*Directions*:
Your answer must be every line of the data that holds the string "sleep".

[Data Boundary: Start]

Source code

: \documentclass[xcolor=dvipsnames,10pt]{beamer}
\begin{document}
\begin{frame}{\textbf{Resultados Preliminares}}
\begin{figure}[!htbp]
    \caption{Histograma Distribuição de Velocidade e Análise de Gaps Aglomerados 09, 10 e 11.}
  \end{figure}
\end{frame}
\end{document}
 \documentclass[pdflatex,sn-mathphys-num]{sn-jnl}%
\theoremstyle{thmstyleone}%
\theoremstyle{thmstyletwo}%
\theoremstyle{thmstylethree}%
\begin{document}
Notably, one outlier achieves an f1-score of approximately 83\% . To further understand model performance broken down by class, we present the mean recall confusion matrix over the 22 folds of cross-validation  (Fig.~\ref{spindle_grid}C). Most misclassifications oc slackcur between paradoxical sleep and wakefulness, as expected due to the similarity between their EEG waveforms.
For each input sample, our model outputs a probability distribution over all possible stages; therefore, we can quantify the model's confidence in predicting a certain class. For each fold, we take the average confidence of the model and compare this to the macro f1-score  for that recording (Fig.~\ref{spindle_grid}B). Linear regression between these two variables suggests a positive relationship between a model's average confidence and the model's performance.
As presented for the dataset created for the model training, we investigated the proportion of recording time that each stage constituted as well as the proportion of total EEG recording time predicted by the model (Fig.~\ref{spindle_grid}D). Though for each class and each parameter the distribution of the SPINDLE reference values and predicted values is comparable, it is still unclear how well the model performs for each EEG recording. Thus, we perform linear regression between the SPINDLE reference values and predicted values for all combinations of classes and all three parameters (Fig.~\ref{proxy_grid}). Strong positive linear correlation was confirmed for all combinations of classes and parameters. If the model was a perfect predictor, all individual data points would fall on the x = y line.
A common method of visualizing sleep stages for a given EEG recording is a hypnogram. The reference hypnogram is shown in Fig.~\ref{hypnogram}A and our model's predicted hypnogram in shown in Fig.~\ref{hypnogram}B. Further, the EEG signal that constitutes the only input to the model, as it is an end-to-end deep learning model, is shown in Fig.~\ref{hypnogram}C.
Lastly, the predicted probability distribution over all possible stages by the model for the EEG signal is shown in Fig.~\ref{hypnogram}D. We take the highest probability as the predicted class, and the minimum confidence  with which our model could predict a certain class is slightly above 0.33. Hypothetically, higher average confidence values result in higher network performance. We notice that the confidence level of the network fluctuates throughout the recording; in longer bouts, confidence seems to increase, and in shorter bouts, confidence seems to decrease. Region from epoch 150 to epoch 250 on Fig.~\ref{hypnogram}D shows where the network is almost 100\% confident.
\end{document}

[Data Boundary: End]

*Exercise output*:
Notably, one outlier achieves an f1-score of approximately 83\% . To further understand model performance broken down by class, we present the mean recall confusion matrix over the 22 folds of cross-validation  (Fig.~\ref{spindle_grid}C). Most misclassifications oc slackcur between paradoxical sleep and wakefulness, as expected due to the similarity between their EEG waveforms.
A common method of visualizing sleep stages for a given EEG recording is a hypnogram. The reference hypnogram is shown in Fig.~\ref{hypnogram}A and our model's predicted hypnogram in shown in Fig.~\ref{hypnogram}B. Further, the EEG signal that constitutes the only input to the model, as it is an end-to-end deep learning model, is shown in Fig.~\ref{hypnogram}C.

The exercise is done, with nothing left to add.